Axiom’s efforts, and those by other companies (like Orion Span, which announced earlier this plans to launch a commercial space station in 2022 despite an apparent lack of funding, facilities, or contracts) to serve space tourism have been met with skepticism. At a hearing last month of the House Science Committee, Bhavya Lal of the Institute for Defense Analysis’ Science and Technology Policy Institute presented results of a recent market study that concluded that it would be difficult for the business case for a commercial space station to close.

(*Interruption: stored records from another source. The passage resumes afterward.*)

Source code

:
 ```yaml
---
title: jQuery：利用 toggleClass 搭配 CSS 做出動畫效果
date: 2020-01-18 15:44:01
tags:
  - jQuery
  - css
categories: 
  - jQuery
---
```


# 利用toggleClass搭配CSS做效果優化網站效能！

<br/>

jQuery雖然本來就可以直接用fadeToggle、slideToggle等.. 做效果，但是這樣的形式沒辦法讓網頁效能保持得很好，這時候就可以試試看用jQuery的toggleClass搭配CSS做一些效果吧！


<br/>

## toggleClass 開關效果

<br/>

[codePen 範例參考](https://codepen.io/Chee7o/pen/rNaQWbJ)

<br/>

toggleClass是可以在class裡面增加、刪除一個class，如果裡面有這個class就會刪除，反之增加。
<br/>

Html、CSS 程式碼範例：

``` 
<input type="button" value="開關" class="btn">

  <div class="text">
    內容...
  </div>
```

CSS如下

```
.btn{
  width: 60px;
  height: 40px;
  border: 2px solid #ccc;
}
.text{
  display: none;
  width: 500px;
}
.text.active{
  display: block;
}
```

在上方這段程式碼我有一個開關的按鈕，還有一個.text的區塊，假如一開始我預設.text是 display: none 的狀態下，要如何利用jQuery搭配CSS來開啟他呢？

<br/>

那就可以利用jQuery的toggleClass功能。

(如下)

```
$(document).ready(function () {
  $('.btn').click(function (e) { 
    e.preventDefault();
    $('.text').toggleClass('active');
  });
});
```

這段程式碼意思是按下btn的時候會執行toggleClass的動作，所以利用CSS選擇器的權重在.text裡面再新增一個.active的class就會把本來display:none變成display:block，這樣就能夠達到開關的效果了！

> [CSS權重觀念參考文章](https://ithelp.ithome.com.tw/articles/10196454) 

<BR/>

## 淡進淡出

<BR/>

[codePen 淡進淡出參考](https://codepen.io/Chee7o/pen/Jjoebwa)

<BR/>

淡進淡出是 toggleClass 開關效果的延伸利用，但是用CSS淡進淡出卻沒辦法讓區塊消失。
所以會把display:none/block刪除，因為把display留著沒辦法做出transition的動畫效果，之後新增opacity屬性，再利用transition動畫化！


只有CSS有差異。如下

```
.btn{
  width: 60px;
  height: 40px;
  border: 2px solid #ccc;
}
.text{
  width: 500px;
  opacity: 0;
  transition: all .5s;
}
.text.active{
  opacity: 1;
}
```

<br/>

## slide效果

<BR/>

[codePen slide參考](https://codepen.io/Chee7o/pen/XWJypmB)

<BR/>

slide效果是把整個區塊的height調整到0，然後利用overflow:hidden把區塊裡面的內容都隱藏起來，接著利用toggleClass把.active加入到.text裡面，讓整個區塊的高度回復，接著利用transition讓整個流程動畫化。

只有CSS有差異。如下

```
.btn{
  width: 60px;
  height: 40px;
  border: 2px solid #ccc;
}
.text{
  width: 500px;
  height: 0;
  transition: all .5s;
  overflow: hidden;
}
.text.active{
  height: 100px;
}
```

“It’s not unexpected for study groups to say that they don’t see a market because they don’t know the market to begin with,” Suffredini said. |
“Overall, our analysis showed that it is unlikely that a commercial space station would be economically viable by 2025,” she said in her testimony. That could, she noted, make it difficult for companies to raise money. “Venture capitalists we spoke to indicated that projected revenue streams are too far in the future and too uncertain to warrant making significant investments today.”
Space tourism was not one of the most promising markets identified in the study, which instead pointed to manufacturing of “exotic” optical fibers, on-orbit satellite assembly, and hosting “sovereign astronauts” from other national space agencies as likely the most lucrative, even with considerable uncertainty about their size.
Suffredini was skeptical of that market study skepticism. “It’s not unexpected for study groups to say that they don’t see a market because they don’t know the market to begin with,” he said, citing as one example the rise of businesses on the Internet that could not be predicted in its early days.
That said, Axiom is not betting entirely on space tourism for its business case. Suffredini said the company is exploring several markets for both a commercial ISS module and standalone station. He suggested some, like on-orbit manufacturing, could one day dwarf private astronaut trips.
Axiom is not building its ISS module yet but is working on its design while seeking to line up private astronaut customers and other users. The company has raised a small amount of money—Suffredini declined to say how much other than “millions”—to support the company until NASA does award a port on the ISS for the module. At that point, he said the company will make “the big raise” of funding needed to start work on the module itself.
Suffredini said that there has been some interest from potential private astronauts, even before the company’s announcement last week and other media coverage. Their first potential customer, though, plans on waiting on signing a contract until after commercial crew providers make their first test flights. Those test flights, like so much of the commercial human spaceflight industry, are running behind schedule.